* What you are asked to do:
What is needed is an exact copy of every record.

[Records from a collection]
╔══

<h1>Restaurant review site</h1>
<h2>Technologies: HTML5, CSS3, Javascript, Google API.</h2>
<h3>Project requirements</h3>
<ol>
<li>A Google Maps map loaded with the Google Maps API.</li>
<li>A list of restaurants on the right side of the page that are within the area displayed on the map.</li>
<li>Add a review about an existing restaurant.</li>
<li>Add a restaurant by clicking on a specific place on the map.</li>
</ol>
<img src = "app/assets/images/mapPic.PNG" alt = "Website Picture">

╚══

* Task response:
<h1>Restaurant review site</h1>
<h2>Technologies: HTML5, CSS3, Javascript, Google API.</h2>
<h3>Project requirements</h3>
<ol>
<li>A Google Maps map loaded with the Google Maps API.</li>
<li>A list of restaurants on the right side of the page that are within the area displayed on the map.</li>
<li>Add a review about an existing restaurant.</li>
<li>Add a restaurant by clicking on a specific place on the map.</li>
</ol>
<img src = "app/assets/images/mapPic.PNG" alt = "Website Picture">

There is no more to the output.